● PROBLEM STATEMENT: Within the records, which lines hold the string "comandi"? Report each one by copying it.

BEGIN DATASET EXTRACT

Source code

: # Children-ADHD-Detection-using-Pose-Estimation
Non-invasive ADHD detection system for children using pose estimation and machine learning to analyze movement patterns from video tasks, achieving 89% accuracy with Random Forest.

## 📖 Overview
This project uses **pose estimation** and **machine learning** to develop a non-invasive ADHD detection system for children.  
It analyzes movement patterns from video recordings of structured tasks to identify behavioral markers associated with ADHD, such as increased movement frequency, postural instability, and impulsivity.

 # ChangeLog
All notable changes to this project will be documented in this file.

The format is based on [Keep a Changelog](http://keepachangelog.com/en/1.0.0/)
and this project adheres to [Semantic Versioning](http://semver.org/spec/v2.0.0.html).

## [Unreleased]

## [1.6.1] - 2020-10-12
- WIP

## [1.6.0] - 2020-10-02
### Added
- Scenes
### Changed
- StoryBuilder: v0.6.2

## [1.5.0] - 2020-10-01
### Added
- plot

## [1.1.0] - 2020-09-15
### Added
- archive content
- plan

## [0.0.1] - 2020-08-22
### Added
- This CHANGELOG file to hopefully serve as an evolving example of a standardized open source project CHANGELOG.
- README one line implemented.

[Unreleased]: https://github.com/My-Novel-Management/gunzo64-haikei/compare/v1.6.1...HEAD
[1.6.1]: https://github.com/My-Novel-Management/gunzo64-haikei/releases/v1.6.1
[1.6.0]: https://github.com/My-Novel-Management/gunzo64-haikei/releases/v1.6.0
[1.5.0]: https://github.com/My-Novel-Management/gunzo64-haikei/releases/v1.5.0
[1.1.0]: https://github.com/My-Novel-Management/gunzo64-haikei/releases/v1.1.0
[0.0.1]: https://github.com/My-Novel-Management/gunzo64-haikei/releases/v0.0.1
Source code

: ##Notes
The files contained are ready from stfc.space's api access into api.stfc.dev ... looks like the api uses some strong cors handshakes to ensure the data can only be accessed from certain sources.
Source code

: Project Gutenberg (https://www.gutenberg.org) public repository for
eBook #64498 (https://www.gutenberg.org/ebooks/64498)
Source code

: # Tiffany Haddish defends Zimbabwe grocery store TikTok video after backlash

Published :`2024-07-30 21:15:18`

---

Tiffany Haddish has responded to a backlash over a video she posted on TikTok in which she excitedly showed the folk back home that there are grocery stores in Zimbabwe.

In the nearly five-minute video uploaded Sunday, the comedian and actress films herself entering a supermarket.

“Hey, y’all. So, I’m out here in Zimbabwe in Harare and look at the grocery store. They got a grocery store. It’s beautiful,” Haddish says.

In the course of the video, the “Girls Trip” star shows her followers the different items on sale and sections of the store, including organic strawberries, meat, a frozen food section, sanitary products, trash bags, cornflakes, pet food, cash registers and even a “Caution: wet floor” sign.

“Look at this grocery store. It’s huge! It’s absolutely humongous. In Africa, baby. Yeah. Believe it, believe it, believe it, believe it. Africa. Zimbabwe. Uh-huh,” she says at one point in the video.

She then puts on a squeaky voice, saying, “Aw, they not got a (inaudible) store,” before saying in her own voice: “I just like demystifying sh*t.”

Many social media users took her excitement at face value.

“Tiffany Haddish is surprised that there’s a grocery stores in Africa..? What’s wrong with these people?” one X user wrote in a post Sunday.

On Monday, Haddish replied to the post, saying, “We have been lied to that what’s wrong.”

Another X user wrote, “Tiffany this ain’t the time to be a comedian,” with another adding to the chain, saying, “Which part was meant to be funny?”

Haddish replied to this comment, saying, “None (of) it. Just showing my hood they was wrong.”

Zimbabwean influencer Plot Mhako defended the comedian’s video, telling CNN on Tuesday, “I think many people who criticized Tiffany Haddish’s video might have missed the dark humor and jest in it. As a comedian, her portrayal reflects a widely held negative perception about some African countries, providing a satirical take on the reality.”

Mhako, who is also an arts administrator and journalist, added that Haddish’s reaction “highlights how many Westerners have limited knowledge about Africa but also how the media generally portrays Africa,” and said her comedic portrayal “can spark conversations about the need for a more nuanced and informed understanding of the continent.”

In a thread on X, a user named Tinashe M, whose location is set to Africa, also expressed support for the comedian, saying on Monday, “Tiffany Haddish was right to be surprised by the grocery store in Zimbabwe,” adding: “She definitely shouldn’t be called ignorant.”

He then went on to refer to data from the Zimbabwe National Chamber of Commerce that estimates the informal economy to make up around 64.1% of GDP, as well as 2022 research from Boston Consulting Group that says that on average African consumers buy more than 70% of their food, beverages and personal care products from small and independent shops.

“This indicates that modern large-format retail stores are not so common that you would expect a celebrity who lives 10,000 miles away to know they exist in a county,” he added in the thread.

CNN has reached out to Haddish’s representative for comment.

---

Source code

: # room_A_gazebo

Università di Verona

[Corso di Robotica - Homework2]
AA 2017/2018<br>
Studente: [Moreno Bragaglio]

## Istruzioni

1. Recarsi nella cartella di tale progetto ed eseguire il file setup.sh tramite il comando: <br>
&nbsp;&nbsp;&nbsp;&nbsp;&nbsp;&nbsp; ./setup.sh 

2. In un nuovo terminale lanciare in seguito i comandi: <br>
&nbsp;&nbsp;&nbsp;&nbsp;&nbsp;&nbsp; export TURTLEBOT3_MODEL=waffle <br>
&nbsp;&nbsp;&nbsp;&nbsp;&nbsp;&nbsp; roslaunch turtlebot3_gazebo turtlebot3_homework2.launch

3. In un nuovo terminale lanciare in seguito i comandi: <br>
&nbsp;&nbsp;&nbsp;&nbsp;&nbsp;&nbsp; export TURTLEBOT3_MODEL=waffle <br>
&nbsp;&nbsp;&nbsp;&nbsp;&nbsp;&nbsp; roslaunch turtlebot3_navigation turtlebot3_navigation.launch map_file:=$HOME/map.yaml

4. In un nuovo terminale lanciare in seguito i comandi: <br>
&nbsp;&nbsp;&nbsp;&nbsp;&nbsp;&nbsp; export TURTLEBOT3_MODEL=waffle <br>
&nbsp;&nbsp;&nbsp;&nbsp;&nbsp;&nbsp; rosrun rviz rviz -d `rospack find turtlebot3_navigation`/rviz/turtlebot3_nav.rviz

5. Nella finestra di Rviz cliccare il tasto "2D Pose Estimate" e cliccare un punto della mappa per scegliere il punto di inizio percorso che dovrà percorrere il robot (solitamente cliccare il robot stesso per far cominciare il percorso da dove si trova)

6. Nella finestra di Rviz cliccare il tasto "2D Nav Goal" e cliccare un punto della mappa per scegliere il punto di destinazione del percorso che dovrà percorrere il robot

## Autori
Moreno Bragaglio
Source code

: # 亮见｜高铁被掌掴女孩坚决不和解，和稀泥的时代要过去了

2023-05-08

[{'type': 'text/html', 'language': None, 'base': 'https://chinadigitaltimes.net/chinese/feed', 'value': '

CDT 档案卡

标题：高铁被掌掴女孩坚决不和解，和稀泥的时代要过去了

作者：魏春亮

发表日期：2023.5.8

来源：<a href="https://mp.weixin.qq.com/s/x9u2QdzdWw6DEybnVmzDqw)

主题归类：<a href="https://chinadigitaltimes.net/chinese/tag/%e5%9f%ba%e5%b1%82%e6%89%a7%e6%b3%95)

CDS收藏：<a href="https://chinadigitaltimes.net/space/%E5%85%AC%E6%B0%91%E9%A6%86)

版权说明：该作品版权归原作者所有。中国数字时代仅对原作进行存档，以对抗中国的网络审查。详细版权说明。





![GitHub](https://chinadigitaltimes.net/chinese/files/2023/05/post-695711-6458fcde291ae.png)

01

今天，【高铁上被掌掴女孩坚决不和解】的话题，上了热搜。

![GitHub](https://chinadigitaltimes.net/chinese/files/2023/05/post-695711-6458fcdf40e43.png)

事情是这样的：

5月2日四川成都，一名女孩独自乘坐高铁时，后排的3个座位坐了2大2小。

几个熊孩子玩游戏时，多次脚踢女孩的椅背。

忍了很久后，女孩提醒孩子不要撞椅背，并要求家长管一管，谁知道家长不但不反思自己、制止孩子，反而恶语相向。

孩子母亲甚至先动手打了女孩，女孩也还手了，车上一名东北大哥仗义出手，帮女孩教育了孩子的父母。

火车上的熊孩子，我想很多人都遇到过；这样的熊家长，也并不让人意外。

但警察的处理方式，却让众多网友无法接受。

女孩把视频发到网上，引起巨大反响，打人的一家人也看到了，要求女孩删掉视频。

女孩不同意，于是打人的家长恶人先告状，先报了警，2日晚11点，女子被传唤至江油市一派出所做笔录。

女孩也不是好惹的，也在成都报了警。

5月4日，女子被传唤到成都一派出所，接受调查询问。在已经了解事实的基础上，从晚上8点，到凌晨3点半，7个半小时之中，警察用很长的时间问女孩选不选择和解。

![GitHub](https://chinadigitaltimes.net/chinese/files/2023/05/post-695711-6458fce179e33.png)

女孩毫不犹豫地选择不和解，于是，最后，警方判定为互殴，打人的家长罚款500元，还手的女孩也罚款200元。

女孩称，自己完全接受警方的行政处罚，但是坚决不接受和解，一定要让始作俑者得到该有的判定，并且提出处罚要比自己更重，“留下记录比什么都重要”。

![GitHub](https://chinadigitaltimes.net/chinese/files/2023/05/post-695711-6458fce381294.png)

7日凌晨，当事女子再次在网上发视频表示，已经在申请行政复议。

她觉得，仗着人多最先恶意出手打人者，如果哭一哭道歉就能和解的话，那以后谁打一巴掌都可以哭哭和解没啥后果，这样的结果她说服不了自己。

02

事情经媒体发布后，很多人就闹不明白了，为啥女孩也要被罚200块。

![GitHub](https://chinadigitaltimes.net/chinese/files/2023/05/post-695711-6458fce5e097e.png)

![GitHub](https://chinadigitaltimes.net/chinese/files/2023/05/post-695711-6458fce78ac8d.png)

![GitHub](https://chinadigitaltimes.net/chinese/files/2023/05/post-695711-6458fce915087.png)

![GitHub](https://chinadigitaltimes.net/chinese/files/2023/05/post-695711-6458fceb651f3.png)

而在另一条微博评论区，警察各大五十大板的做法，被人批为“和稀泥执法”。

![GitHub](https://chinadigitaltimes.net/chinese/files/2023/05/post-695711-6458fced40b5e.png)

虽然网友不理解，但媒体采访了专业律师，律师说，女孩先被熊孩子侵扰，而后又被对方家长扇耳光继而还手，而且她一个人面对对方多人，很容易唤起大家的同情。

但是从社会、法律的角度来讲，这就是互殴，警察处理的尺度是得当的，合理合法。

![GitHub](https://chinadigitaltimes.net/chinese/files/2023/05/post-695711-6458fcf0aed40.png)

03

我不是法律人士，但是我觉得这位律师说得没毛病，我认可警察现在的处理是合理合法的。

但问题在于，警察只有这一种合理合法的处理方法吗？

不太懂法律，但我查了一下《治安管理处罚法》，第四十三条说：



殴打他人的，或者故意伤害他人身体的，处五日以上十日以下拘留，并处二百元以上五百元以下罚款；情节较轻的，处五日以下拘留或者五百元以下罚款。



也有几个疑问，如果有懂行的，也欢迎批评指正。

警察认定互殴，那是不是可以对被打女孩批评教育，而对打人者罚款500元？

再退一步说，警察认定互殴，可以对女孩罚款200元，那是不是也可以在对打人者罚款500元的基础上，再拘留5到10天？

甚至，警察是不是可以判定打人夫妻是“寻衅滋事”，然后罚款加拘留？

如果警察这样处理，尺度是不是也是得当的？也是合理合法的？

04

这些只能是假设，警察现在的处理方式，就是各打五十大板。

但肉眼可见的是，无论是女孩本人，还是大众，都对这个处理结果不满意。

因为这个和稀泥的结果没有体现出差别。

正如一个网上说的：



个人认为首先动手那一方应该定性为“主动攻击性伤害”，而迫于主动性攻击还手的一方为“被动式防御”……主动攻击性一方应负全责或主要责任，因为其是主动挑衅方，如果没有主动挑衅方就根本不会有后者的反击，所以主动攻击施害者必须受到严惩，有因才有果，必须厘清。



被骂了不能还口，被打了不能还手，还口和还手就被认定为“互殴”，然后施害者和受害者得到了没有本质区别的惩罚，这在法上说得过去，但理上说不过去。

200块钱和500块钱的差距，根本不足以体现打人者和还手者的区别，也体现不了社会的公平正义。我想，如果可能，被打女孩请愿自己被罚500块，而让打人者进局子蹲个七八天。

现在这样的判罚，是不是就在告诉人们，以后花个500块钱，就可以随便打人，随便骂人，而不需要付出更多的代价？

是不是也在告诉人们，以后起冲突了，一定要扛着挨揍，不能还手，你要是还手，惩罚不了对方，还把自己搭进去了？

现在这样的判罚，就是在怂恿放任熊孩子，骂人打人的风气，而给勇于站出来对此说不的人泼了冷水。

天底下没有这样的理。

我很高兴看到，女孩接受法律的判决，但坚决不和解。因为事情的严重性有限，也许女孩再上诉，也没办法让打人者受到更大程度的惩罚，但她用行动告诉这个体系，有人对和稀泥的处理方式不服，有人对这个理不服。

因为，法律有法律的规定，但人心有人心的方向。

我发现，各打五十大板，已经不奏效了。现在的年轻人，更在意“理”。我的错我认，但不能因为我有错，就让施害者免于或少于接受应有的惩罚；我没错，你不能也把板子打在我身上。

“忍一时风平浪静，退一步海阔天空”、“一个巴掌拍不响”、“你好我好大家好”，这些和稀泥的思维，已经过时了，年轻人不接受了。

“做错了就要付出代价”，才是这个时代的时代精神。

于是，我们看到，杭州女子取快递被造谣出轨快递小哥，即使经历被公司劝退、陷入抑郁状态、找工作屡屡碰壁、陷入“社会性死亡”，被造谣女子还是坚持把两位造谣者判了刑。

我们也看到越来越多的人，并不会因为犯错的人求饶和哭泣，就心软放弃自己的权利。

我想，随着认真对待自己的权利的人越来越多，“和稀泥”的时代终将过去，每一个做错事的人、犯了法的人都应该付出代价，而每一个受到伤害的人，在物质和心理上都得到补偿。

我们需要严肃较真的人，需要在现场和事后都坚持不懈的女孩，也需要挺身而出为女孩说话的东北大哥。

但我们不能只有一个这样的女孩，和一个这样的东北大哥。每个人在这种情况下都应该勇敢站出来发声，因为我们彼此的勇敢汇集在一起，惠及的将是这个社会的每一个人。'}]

END DATASET EXTRACT

● REPLY TO THE EXERCISE:
2. In un nuovo terminale lanciare in seguito i comandi: <br>
3. In un nuovo terminale lanciare in seguito i comandi: <br>
4. In un nuovo terminale lanciare in seguito i comandi: <br>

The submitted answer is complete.